1      La mesure d’aide adoptée par le Royaume de Suède représente une aide individuelle que la Suède a décidé d’accorder à SAS en tant que société éligible au régime de garanties de prêts visant à soutenir toutes les compagnies aériennes suédoises dans le cadre de la pandémie de COVID-19 (ci-après le « régime d’aide suédois »), qui avait été notifiée par la Suède à la Commission à une date antérieure à celle de la notification de la mesure d’aide individuelle et avait été approuvée par cette dernière le 11 avril 2020, en vertu de l’article 107, paragraphe 3, sous b), TFUE.


2      Décision de la Commission C(2020) 2416 final relative à l’aide d’État SA.56795 (2020/N) - Danemark - Indemnisation des dommages causés à SAS par la pandémie de COVID-19.


3      Décision de la Commission C(2020) 2784 final relative à l’aide d’État SA.57061 (2020/N) - Suède - Indemnisation des dommages causés à SAS par la pandémie de COVID-19.


4      Au sens de l’article 107, paragraphe 1, TFUE.


5      Dans son arrêt du 17 février 2021, Ryanair/Commission (T‑259/20, EU:T:2021:92), le Tribunal a procédé à un examen analogue de la légalité d’un régime d’aide d’État adopté par la République de France en vue d’apporter une réponse aux conséquences de la pandémie de COVID-19 sur le marché français du transport aérien. Dans son arrêt du 14 avril 2021, Ryanair/Commission (T‑388/20, EU:T:2021:196), le Tribunal a procédé à l’examen d’une autre mesure d’aide individuelle sur la base l’article 107, paragraphe 3, sous b), TFUE.


6      La Commission a indiqué l’étendue du dommage subi par SAS comme correspondant à la « perte de valeur ajoutée », qui consiste en la différence entre les revenus de la période allant de mars 2019 à février 2020 et ceux de la période allant de mars 2020 à février 2021, à laquelle ont été soustraits, d’une part, les coûts variables évités, qui ont été calculés sur la base des coûts encourus entre mars 2019 et février 2020 et, d’autre part, la marge bénéficiaire se rapportant à la perte de revenu.
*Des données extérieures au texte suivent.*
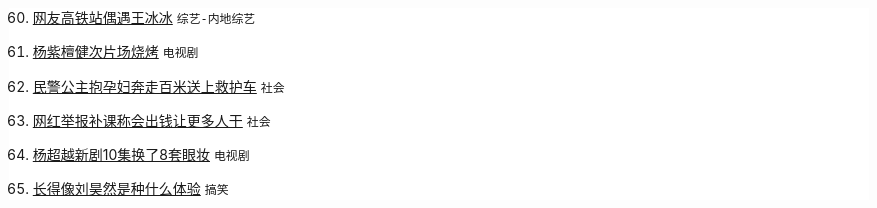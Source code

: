 60. [网友高铁站偶遇王冰冰](https://m.weibo.cn/search?containerid=100103type%3D1%26t%3D10%26q%3D%23%E7%BD%91%E5%8F%8B%E9%AB%98%E9%93%81%E7%AB%99%E5%81%B6%E9%81%87%E7%8E%8B%E5%86%B0%E5%86%B0%23&stream_entry_id=31&isnewpage=1&extparam=seat%3D1%26c_type%3D31%26band_rank%3D6%26filter_type%3Drealtimehot%26cate%3D5001%26realpos%3D6%26pos%3D5%26dgr%3D0%26lcate%3D5001%26flag%3D0%26q%3D%2523%25E7%25BD%2591%25E5%258F%258B%25E9%25AB%2598%25E9%2593%2581%25E7%25AB%2599%25E5%2581%25B6%25E9%2581%2587%25E7%258E%258B%25E5%2586%25B0%25E5%2586%25B0%2523%26stream_entry_id%3D31%26display_time%3D1691911198%26pre_seqid%3D169191119869002718628&luicode=10000011&lfid=106003type%3D25%26t%3D3%26disable_hot%3D1%26filter_type%3Drealtimehot) `综艺-内地综艺` 

61. [杨紫檀健次片场烧烤](https://m.weibo.cn/search?containerid=100103type%3D1%26t%3D10%26q%3D%23%E6%9D%A8%E7%B4%AB%E6%AA%80%E5%81%A5%E6%AC%A1%E7%89%87%E5%9C%BA%E7%83%A7%E7%83%A4%23&stream_entry_id=31&isnewpage=1&extparam=seat%3D1%26c_type%3D31%26band_rank%3D10%26filter_type%3Drealtimehot%26cate%3D5001%26realpos%3D10%26pos%3D9%26dgr%3D0%26lcate%3D5001%26flag%3D1%26q%3D%2523%25E6%259D%25A8%25E7%25B4%25AB%25E6%25AA%2580%25E5%2581%25A5%25E6%25AC%25A1%25E7%2589%2587%25E5%259C%25BA%25E7%2583%25A7%25E7%2583%25A4%2523%26stream_entry_id%3D31%26display_time%3D1691911198%26pre_seqid%3D169191119869002718628&luicode=10000011&lfid=106003type%3D25%26t%3D3%26disable_hot%3D1%26filter_type%3Drealtimehot) `电视剧` 

62. [民警公主抱孕妇奔走百米送上救护车](https://m.weibo.cn/search?containerid=100103type%3D1%26t%3D10%26q%3D%23%E6%B0%91%E8%AD%A6%E5%85%AC%E4%B8%BB%E6%8A%B1%E5%AD%95%E5%A6%87%E5%A5%94%E8%B5%B0%E7%99%BE%E7%B1%B3%E9%80%81%E4%B8%8A%E6%95%91%E6%8A%A4%E8%BD%A6%23&stream_entry_id=31&isnewpage=1&extparam=seat%3D1%26c_type%3D31%26band_rank%3D15%26filter_type%3Drealtimehot%26adid%3D199438%26realpos%3D15%26dgr%3D0%26pos%3D14%26cate%3D5001%26lcate%3D5001%26flag%3D32768%26q%3D%2523%25E6%25B0%2591%25E8%25AD%25A6%25E5%2585%25AC%25E4%25B8%25BB%25E6%258A%25B1%25E5%25AD%2595%25E5%25A6%2587%25E5%25A5%2594%25E8%25B5%25B0%25E7%2599%25BE%25E7%25B1%25B3%25E9%2580%2581%25E4%25B8%258A%25E6%2595%2591%25E6%258A%25A4%25E8%25BD%25A6%2523%26stream_entry_id%3D31%26display_time%3D1691911198%26pre_seqid%3D169191119869002718628&luicode=10000011&lfid=106003type%3D25%26t%3D3%26disable_hot%3D1%26filter_type%3Drealtimehot) `社会` 

63. [网红举报补课称会出钱让更多人干](https://m.weibo.cn/search?containerid=100103type%3D1%26t%3D10%26q%3D%23%E7%BD%91%E7%BA%A2%E4%B8%BE%E6%8A%A5%E8%A1%A5%E8%AF%BE%E7%A7%B0%E4%BC%9A%E5%87%BA%E9%92%B1%E8%AE%A9%E6%9B%B4%E5%A4%9A%E4%BA%BA%E5%B9%B2%23&stream_entry_id=31&isnewpage=1&extparam=seat%3D1%26c_type%3D31%26band_rank%3D19%26filter_type%3Drealtimehot%26cate%3D5001%26realpos%3D19%26pos%3D18%26dgr%3D0%26lcate%3D5001%26flag%3D0%26q%3D%2523%25E7%25BD%2591%25E7%25BA%25A2%25E4%25B8%25BE%25E6%258A%25A5%25E8%25A1%25A5%25E8%25AF%25BE%25E7%25A7%25B0%25E4%25BC%259A%25E5%2587%25BA%25E9%2592%25B1%25E8%25AE%25A9%25E6%259B%25B4%25E5%25A4%259A%25E4%25BA%25BA%25E5%25B9%25B2%2523%26stream_entry_id%3D31%26display_time%3D1691911198%26pre_seqid%3D169191119869002718628&luicode=10000011&lfid=106003type%3D25%26t%3D3%26disable_hot%3D1%26filter_type%3Drealtimehot) `社会` 

64. [杨超越新剧10集换了8套眼妆](https://m.weibo.cn/search?containerid=100103type%3D1%26t%3D10%26q%3D%23%E6%9D%A8%E8%B6%85%E8%B6%8A%E6%96%B0%E5%89%A710%E9%9B%86%E6%8D%A2%E4%BA%868%E5%A5%97%E7%9C%BC%E5%A6%86%23&stream_entry_id=31&isnewpage=1&extparam=seat%3D1%26c_type%3D31%26band_rank%3D22%26filter_type%3Drealtimehot%26cate%3D5001%26realpos%3D22%26pos%3D21%26dgr%3D0%26lcate%3D5001%26flag%3D1%26q%3D%2523%25E6%259D%25A8%25E8%25B6%2585%25E8%25B6%258A%25E6%2596%25B0%25E5%2589%25A710%25E9%259B%2586%25E6%258D%25A2%25E4%25BA%25868%25E5%25A5%2597%25E7%259C%25BC%25E5%25A6%2586%2523%26stream_entry_id%3D31%26display_time%3D1691911198%26pre_seqid%3D169191119869002718628&luicode=10000011&lfid=106003type%3D25%26t%3D3%26disable_hot%3D1%26filter_type%3Drealtimehot) `电视剧` 

65. [长得像刘昊然是种什么体验](https://m.weibo.cn/search?containerid=100103type%3D1%26t%3D10%26q%3D%23%E9%95%BF%E5%BE%97%E5%83%8F%E5%88%98%E6%98%8A%E7%84%B6%E6%98%AF%E7%A7%8D%E4%BB%80%E4%B9%88%E4%BD%93%E9%AA%8C%23&stream_entry_id=31&isnewpage=1&extparam=seat%3D1%26c_type%3D31%26band_rank%3D23%26filter_type%3Drealtimehot%26cate%3D5001%26realpos%3D23%26pos%3D22%26dgr%3D0%26lcate%3D5001%26flag%3D1%26q%3D%2523%25E9%2595%25BF%25E5%25BE%2597%25E5%2583%258F%25E5%2588%2598%25E6%2598%258A%25E7%2584%25B6%25E6%2598%25AF%25E7%25A7%258D%25E4%25BB%2580%25E4%25B9%2588%25E4%25BD%2593%25E9%25AA%258C%2523%26stream_entry_id%3D31%26display_time%3D1691911198%26pre_seqid%3D169191119869002718628&luicode=10000011&lfid=106003type%3D25%26t%3D3%26disable_hot%3D1%26filter_type%3Drealtimehot) `搞笑` 
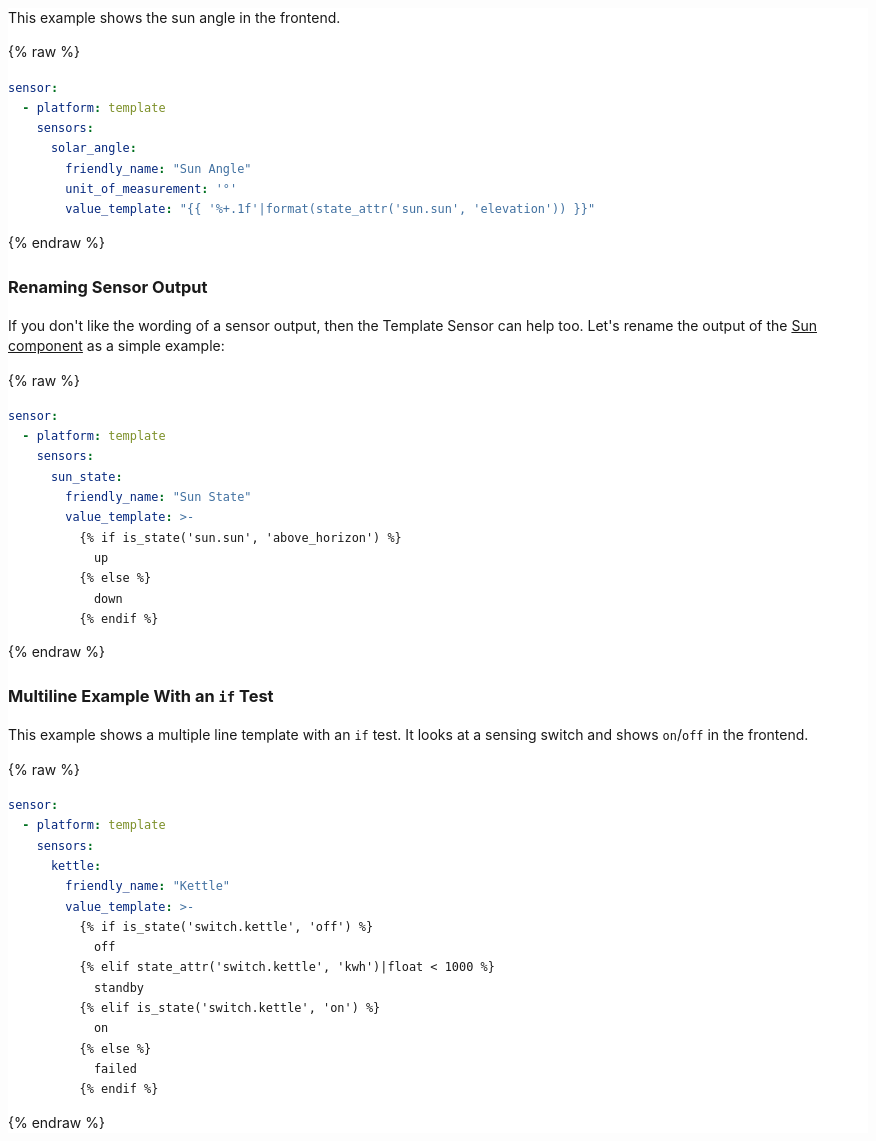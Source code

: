 This example shows the sun angle in the frontend.

{% raw %}
```yaml
sensor:
  - platform: template
    sensors:
      solar_angle:
        friendly_name: "Sun Angle"
        unit_of_measurement: '°'
        value_template: "{{ '%+.1f'|format(state_attr('sun.sun', 'elevation')) }}"
```
{% endraw %}

### Renaming Sensor Output

If you don't like the wording of a sensor output, then the Template Sensor can help too. Let's rename the output of the [Sun component](/components/sun/) as
a simple example:

{% raw %}
```yaml
sensor:
  - platform: template
    sensors:
      sun_state:
        friendly_name: "Sun State"
        value_template: >-
          {% if is_state('sun.sun', 'above_horizon') %}
            up
          {% else %}
            down
          {% endif %}
```
{% endraw %}

### Multiline Example With an `if` Test

This example shows a multiple line template with an `if` test. It looks at a sensing switch and shows `on`/`off` in the frontend.

{% raw %}
```yaml
sensor:
  - platform: template
    sensors:
      kettle:
        friendly_name: "Kettle"
        value_template: >-
          {% if is_state('switch.kettle', 'off') %}
            off
          {% elif state_attr('switch.kettle', 'kwh')|float < 1000 %}
            standby
          {% elif is_state('switch.kettle', 'on') %}
            on
          {% else %}
            failed
          {% endif %}
```
{% endraw %}
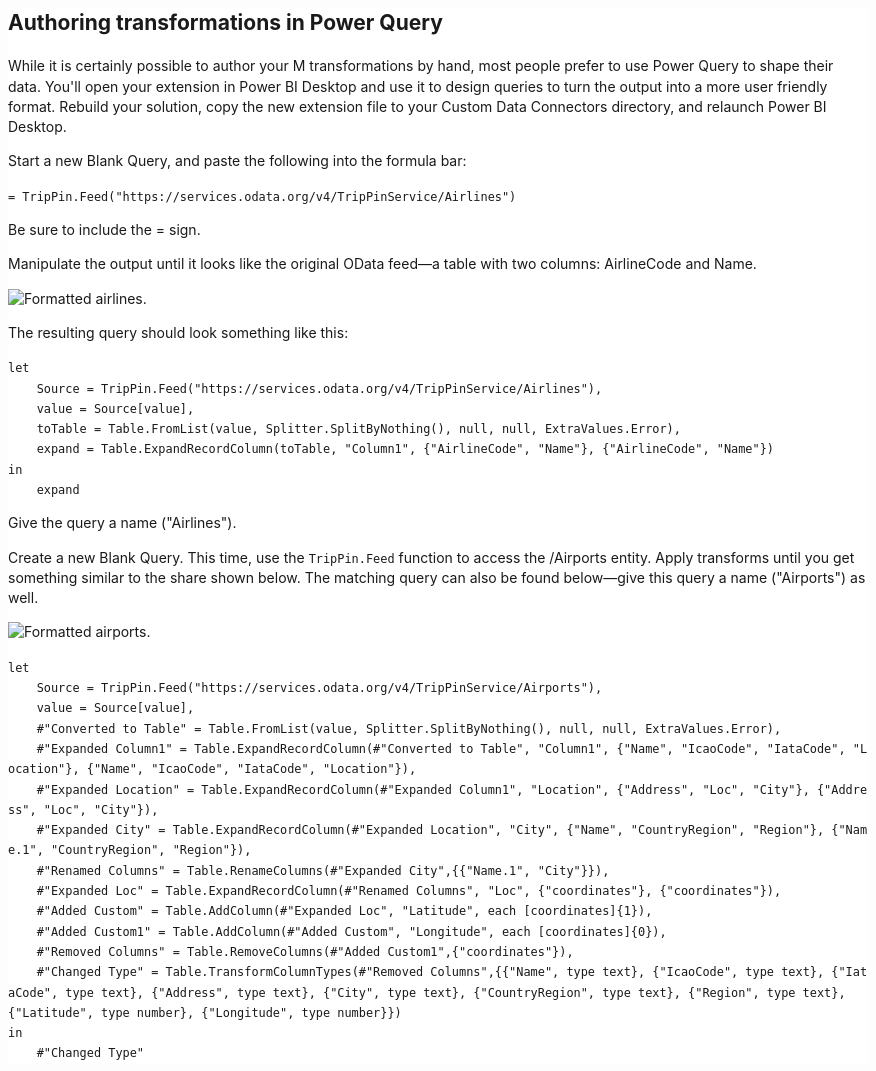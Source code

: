 ## Authoring transformations in Power Query

While it is certainly possible to author your M transformations by hand, most people prefer to use Power Query to shape their data. You'll open your extension in Power BI Desktop and use it to design queries to turn the output into a more user friendly format. Rebuild your solution, copy the new extension file to your Custom Data Connectors directory, and relaunch Power BI Desktop.

Start a new Blank Query, and paste the following into the formula bar:

`= TripPin.Feed("https://services.odata.org/v4/TripPinService/Airlines")`

Be sure to include the = sign.

Manipulate the output until it looks like the original OData feed&mdash;a table with two columns: AirlineCode and Name.

![Formatted airlines.](../../media/trippin2-airlines.png)

The resulting query should look something like this:

```powerquery-m
let
    Source = TripPin.Feed("https://services.odata.org/v4/TripPinService/Airlines"),
    value = Source[value],
    toTable = Table.FromList(value, Splitter.SplitByNothing(), null, null, ExtraValues.Error),
    expand = Table.ExpandRecordColumn(toTable, "Column1", {"AirlineCode", "Name"}, {"AirlineCode", "Name"})
in
    expand
```

Give the query a name ("Airlines").

Create a new Blank Query. This time, use the `TripPin.Feed` function to access the /Airports entity. Apply transforms until you get something similar to the share shown below. The matching query can also be found below&mdash;give this query a name ("Airports") as well.

![Formatted airports.](../../media/trippin2-airports.png)

```powerquery-m
let
    Source = TripPin.Feed("https://services.odata.org/v4/TripPinService/Airports"),
    value = Source[value],
    #"Converted to Table" = Table.FromList(value, Splitter.SplitByNothing(), null, null, ExtraValues.Error),
    #"Expanded Column1" = Table.ExpandRecordColumn(#"Converted to Table", "Column1", {"Name", "IcaoCode", "IataCode", "Location"}, {"Name", "IcaoCode", "IataCode", "Location"}),
    #"Expanded Location" = Table.ExpandRecordColumn(#"Expanded Column1", "Location", {"Address", "Loc", "City"}, {"Address", "Loc", "City"}),
    #"Expanded City" = Table.ExpandRecordColumn(#"Expanded Location", "City", {"Name", "CountryRegion", "Region"}, {"Name.1", "CountryRegion", "Region"}),
    #"Renamed Columns" = Table.RenameColumns(#"Expanded City",{{"Name.1", "City"}}),
    #"Expanded Loc" = Table.ExpandRecordColumn(#"Renamed Columns", "Loc", {"coordinates"}, {"coordinates"}),
    #"Added Custom" = Table.AddColumn(#"Expanded Loc", "Latitude", each [coordinates]{1}),
    #"Added Custom1" = Table.AddColumn(#"Added Custom", "Longitude", each [coordinates]{0}),
    #"Removed Columns" = Table.RemoveColumns(#"Added Custom1",{"coordinates"}),
    #"Changed Type" = Table.TransformColumnTypes(#"Removed Columns",{{"Name", type text}, {"IcaoCode", type text}, {"IataCode", type text}, {"Address", type text}, {"City", type text}, {"CountryRegion", type text}, {"Region", type text}, {"Latitude", type number}, {"Longitude", type number}})
in
    #"Changed Type"
```

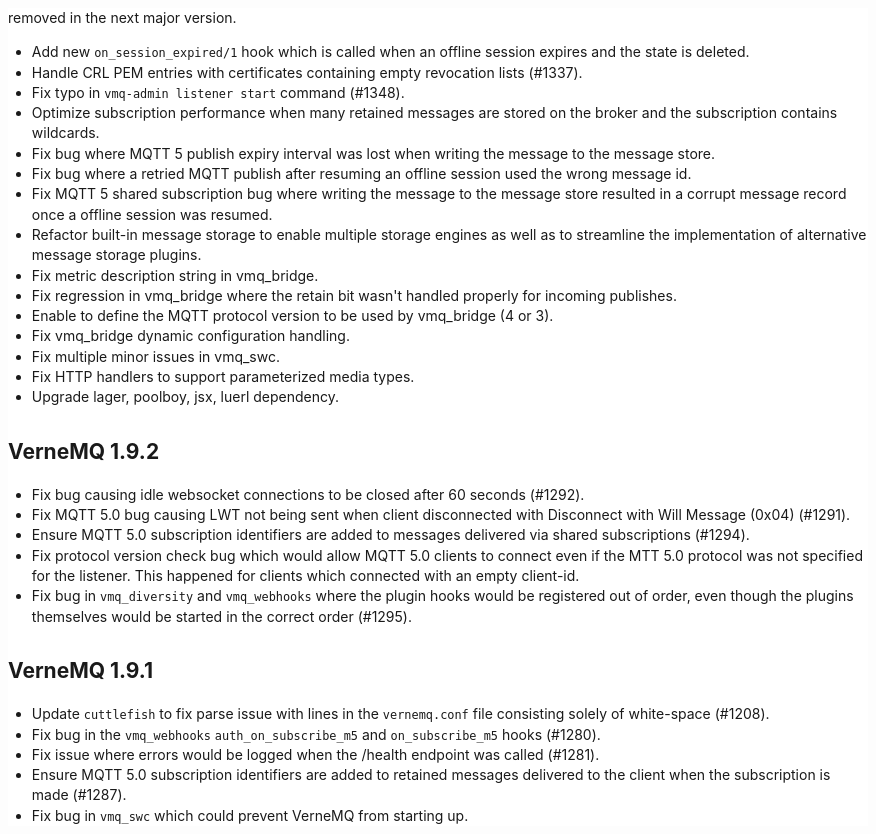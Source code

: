   removed in the next major version.
- Add new `on_session_expired/1` hook which is called when an offline session
  expires and the state is deleted.
- Handle CRL PEM entries with certificates containing empty revocation lists
  (#1337).
- Fix typo in `vmq-admin listener start` command (#1348).
- Optimize subscription performance when many retained messages are stored on
  the broker and the subscription contains wildcards.
- Fix bug where MQTT 5 publish expiry interval was lost when writing the message
  to the message store.
- Fix bug where a retried MQTT publish after resuming an offline session used
  the wrong message id.
- Fix MQTT 5 shared subscription bug where writing the message to the message
  store resulted in a corrupt message record once a offline session was resumed.
- Refactor built-in message storage to enable multiple storage engines as well as
  to streamline the implementation of alternative message storage plugins.
- Fix metric description string in vmq_bridge.
- Fix regression in vmq_bridge where the retain bit wasn't handled properly for
  incoming publishes.
- Enable to define the MQTT protocol version to be used by vmq_bridge (4 or 3).
- Fix vmq_bridge dynamic configuration handling.
- Fix multiple minor issues in vmq_swc.
- Fix HTTP handlers to support parameterized media types.
- Upgrade lager, poolboy, jsx, luerl dependency.

## VerneMQ 1.9.2

- Fix bug causing idle websocket connections to be closed after 60 seconds
  (#1292).
- Fix MQTT 5.0 bug causing LWT not being sent when client disconnected with
  Disconnect with Will Message (0x04) (#1291).
- Ensure MQTT 5.0 subscription identifiers are added to messages delivered via
  shared subscriptions (#1294).
- Fix protocol version check bug which would allow MQTT 5.0 clients to connect
  even if the MTT 5.0 protocol was not specified for the listener. This happened
  for clients which connected with an empty client-id.
- Fix bug in `vmq_diversity` and `vmq_webhooks` where the plugin hooks would be
  registered out of order, even though the plugins themselves would be started
  in the correct order (#1295).

## VerneMQ 1.9.1

- Update `cuttlefish` to fix parse issue with lines in the `vernemq.conf` file
  consisting solely of white-space (#1208).
- Fix bug in the `vmq_webhooks` `auth_on_subscribe_m5` and `on_subscribe_m5`
  hooks (#1280).
- Fix issue where errors would be logged when the /health endpoint was called
  (#1281).
- Ensure MQTT 5.0 subscription identifiers are added to retained messages
  delivered to the client when the subscription is made (#1287).
- Fix bug in `vmq_swc` which could prevent VerneMQ from starting up.
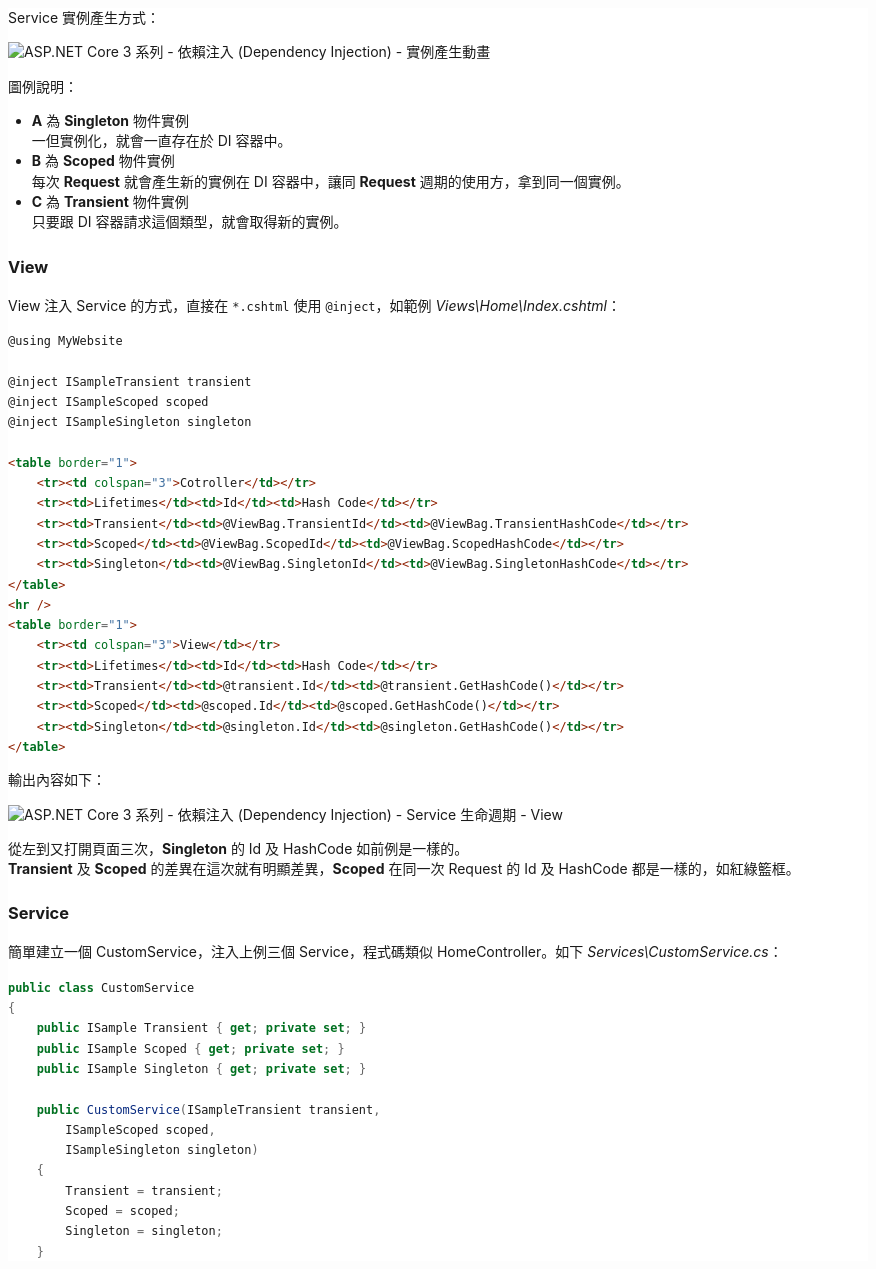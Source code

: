 Service 實例產生方式：  

![ASP.NET Core 3 系列 - 依賴注入 (Dependency Injection) - 實例產生動畫](/images/a/209.gif)

圖例說明：  

* **A** 為 **Singleton** 物件實例  
 一但實例化，就會一直存在於 DI 容器中。  
* **B** 為 **Scoped** 物件實例  
 每次 **Request** 就會產生新的實例在 DI 容器中，讓同 **Request** 週期的使用方，拿到同一個實例。  
* **C** 為 **Transient** 物件實例  
 只要跟 DI 容器請求這個類型，就會取得新的實例。

### View

View 注入 Service 的方式，直接在 `*.cshtml` 使用 `@inject`，如範例 *Views\Home\Index.cshtml*：  

```html
@using MyWebsite

@inject ISampleTransient transient
@inject ISampleScoped scoped
@inject ISampleSingleton singleton

<table border="1">
    <tr><td colspan="3">Cotroller</td></tr>
    <tr><td>Lifetimes</td><td>Id</td><td>Hash Code</td></tr>
    <tr><td>Transient</td><td>@ViewBag.TransientId</td><td>@ViewBag.TransientHashCode</td></tr>
    <tr><td>Scoped</td><td>@ViewBag.ScopedId</td><td>@ViewBag.ScopedHashCode</td></tr>
    <tr><td>Singleton</td><td>@ViewBag.SingletonId</td><td>@ViewBag.SingletonHashCode</td></tr>
</table>
<hr />
<table border="1">
    <tr><td colspan="3">View</td></tr>
    <tr><td>Lifetimes</td><td>Id</td><td>Hash Code</td></tr>
    <tr><td>Transient</td><td>@transient.Id</td><td>@transient.GetHashCode()</td></tr>
    <tr><td>Scoped</td><td>@scoped.Id</td><td>@scoped.GetHashCode()</td></tr>
    <tr><td>Singleton</td><td>@singleton.Id</td><td>@singleton.GetHashCode()</td></tr>
</table>
```

輸出內容如下：  

![ASP.NET Core 3 系列 - 依賴注入 (Dependency Injection) - Service 生命週期 - View](/images/ironman/i04-2.png)  

從左到又打開頁面三次，**Singleton** 的 Id 及 HashCode 如前例是一樣的。  
**Transient** 及 **Scoped** 的差異在這次就有明顯差異，**Scoped** 在同一次 Request 的 Id 及 HashCode 都是一樣的，如紅綠籃框。  

### Service

簡單建立一個 CustomService，注入上例三個 Service，程式碼類似 HomeController。如下 *Services\CustomService.cs*：  

```cs
public class CustomService
{
    public ISample Transient { get; private set; }
    public ISample Scoped { get; private set; }
    public ISample Singleton { get; private set; }

    public CustomService(ISampleTransient transient,
        ISampleScoped scoped,
        ISampleSingleton singleton)
    {
        Transient = transient;
        Scoped = scoped;
        Singleton = singleton;
    }
```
Le montant du dommage a été provisoirement évalué en tenant compte d’une baisse du trafic aérien comprise entre 50 % et 60 % pour la période allant de mars 2020 à février 2021 par rapport à la période allant de mars 2019 à février 2020 et correspondrait à un montant compris entre 5 et 15 milliards de SEK.


7      Dans son arrêt du 17 février 2021, Ryanair/Commission (T‑238/20, EU:T:2021:91), le Tribunal a rejeté le recours de Ryanair contre la décision de la Commission déclarant ce régime d’aide suédois compatible avec le marché intérieur.